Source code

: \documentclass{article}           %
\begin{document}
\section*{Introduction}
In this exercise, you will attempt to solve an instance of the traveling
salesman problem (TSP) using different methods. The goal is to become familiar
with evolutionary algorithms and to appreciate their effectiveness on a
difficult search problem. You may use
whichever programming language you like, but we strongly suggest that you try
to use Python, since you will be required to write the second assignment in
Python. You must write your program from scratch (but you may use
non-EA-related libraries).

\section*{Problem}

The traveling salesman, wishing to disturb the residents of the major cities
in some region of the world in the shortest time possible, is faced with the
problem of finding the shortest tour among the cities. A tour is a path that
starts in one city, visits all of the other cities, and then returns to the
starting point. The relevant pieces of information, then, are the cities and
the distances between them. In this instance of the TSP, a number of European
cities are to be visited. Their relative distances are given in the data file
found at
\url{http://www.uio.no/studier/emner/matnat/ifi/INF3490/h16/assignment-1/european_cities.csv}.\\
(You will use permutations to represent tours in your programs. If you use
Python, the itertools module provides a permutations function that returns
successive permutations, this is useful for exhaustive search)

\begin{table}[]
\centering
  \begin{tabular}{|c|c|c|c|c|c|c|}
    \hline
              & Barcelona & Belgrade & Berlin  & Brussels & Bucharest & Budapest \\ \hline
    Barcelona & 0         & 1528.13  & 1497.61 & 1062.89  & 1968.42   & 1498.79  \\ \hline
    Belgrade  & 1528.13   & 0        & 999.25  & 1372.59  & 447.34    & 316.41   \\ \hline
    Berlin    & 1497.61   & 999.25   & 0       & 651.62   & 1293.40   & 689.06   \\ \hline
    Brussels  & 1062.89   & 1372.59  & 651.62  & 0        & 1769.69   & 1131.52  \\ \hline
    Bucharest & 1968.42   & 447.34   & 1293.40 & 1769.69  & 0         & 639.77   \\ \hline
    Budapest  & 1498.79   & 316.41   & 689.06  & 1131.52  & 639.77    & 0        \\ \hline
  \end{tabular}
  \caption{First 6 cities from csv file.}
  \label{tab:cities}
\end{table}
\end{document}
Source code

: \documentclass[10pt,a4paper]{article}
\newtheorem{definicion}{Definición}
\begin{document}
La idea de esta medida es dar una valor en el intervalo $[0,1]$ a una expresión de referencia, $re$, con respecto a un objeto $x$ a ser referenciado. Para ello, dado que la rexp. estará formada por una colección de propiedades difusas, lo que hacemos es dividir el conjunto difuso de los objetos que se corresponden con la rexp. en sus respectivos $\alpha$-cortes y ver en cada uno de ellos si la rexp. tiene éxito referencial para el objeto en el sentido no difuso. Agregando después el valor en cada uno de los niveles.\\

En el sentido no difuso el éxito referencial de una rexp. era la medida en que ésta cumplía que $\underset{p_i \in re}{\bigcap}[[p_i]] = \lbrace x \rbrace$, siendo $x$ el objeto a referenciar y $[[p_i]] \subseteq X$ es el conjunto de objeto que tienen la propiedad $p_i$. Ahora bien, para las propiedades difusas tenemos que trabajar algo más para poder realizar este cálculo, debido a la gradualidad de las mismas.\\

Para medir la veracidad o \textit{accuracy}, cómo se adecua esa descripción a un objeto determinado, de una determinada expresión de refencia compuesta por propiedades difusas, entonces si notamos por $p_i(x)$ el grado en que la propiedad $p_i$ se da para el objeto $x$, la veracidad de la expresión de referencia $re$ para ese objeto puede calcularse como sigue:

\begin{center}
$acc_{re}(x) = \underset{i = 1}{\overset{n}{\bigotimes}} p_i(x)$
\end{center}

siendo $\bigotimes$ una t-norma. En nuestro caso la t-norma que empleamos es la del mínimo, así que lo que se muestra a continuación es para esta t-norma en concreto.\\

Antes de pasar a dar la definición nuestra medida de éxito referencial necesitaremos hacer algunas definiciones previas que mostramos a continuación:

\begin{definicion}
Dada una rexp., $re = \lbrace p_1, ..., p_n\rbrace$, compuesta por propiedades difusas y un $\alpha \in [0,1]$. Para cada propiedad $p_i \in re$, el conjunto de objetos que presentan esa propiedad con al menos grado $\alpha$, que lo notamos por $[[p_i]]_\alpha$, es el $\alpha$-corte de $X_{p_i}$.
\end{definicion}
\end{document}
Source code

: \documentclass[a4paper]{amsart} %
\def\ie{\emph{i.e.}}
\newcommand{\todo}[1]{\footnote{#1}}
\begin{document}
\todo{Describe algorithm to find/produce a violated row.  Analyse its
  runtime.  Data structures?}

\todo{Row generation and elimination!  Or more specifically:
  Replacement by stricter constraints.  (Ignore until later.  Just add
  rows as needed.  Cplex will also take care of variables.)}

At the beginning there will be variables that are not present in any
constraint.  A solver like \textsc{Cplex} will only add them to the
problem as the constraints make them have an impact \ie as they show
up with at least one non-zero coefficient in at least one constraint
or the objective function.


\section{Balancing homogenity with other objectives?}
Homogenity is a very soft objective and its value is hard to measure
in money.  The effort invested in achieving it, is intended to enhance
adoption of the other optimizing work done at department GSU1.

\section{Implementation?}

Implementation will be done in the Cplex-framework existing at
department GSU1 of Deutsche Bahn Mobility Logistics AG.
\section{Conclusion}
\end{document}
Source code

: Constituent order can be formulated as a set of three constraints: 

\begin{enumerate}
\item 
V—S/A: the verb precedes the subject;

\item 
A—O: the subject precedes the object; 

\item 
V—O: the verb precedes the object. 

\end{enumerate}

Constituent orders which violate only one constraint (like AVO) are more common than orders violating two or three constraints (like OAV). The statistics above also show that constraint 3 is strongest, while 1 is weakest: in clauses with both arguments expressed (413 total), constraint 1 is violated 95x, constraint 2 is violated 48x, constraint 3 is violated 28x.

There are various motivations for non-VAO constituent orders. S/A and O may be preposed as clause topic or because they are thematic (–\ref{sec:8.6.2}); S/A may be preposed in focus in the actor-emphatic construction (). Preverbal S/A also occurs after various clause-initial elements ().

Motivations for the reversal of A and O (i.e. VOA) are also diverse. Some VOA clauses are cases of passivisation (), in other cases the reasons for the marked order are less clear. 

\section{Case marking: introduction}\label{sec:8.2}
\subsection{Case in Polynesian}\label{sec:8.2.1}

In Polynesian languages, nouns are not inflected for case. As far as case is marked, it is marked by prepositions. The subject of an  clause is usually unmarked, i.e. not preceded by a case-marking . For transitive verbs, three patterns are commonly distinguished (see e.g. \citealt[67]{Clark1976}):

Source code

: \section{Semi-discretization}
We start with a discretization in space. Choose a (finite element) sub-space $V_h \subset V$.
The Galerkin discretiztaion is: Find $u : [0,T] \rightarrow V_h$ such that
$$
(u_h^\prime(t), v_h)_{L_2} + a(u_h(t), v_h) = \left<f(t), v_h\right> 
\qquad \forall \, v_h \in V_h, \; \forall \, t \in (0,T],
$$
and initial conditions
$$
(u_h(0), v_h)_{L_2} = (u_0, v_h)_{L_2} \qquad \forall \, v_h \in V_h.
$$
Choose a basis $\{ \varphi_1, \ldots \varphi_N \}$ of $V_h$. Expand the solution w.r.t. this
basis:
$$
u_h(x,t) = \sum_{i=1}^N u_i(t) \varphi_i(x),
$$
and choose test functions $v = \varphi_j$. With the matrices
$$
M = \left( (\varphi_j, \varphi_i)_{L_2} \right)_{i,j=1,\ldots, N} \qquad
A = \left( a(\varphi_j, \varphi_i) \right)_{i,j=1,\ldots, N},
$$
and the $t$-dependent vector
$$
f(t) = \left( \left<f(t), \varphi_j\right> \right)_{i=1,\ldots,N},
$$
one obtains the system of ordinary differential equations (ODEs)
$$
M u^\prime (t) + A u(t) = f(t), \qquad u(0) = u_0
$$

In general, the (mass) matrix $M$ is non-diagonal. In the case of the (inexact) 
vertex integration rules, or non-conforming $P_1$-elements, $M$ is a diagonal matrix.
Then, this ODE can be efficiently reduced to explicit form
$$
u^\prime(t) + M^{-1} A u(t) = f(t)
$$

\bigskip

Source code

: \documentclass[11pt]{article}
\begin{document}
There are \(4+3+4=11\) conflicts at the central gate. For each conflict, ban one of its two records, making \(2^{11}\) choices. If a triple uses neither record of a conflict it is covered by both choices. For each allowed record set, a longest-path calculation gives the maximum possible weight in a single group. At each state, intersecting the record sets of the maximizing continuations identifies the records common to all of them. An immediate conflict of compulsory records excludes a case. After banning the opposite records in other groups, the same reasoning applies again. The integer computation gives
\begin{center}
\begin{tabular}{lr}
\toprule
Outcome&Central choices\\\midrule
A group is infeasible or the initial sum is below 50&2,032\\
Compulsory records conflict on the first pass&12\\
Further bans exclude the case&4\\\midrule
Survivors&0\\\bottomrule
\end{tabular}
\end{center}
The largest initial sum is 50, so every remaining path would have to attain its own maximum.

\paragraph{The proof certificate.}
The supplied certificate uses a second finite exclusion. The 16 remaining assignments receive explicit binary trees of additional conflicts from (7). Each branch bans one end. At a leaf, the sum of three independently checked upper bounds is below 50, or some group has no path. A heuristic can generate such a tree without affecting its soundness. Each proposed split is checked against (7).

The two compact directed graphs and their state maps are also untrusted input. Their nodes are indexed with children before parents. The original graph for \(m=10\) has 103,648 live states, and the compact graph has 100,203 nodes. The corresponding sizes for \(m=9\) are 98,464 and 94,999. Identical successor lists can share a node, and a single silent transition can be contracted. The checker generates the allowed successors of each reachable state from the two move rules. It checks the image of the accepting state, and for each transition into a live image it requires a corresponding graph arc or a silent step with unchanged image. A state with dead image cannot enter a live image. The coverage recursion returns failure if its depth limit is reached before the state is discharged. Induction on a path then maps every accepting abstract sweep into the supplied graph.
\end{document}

# [WORK TO COMPLETE]
Your output should be an exact copy of the lines from the top of the listing above to the line with "Barcelona & 0", both ends included.

# [ANSWER SECTION]
Source code

: \documentclass{article}           %
\begin{document}
\section*{Introduction}
In this exercise, you will attempt to solve an instance of the traveling
salesman problem (TSP) using different methods. The goal is to become familiar
with evolutionary algorithms and to appreciate their effectiveness on a
difficult search problem. You may use
whichever programming language you like, but we strongly suggest that you try
to use Python, since you will be required to write the second assignment in
Python. You must write your program from scratch (but you may use
non-EA-related libraries).

\section*{Problem}

The traveling salesman, wishing to disturb the residents of the major cities
in some region of the world in the shortest time possible, is faced with the
problem of finding the shortest tour among the cities. A tour is a path that
starts in one city, visits all of the other cities, and then returns to the
starting point. The relevant pieces of information, then, are the cities and
the distances between them. In this instance of the TSP, a number of European
cities are to be visited. Their relative distances are given in the data file
found at
\url{http://www.uio.no/studier/emner/matnat/ifi/INF3490/h16/assignment-1/european_cities.csv}.\\
(You will use permutations to represent tours in your programs. If you use
Python, the itertools module provides a permutations function that returns
successive permutations, this is useful for exhaustive search)

\begin{table}[]
\centering
  \begin{tabular}{|c|c|c|c|c|c|c|}
    \hline
              & Barcelona & Belgrade & Berlin  & Brussels & Bucharest & Budapest \\ \hline
    Barcelona & 0         & 1528.13  & 1497.61 & 1062.89  & 1968.42   & 1498.79  \\ \hline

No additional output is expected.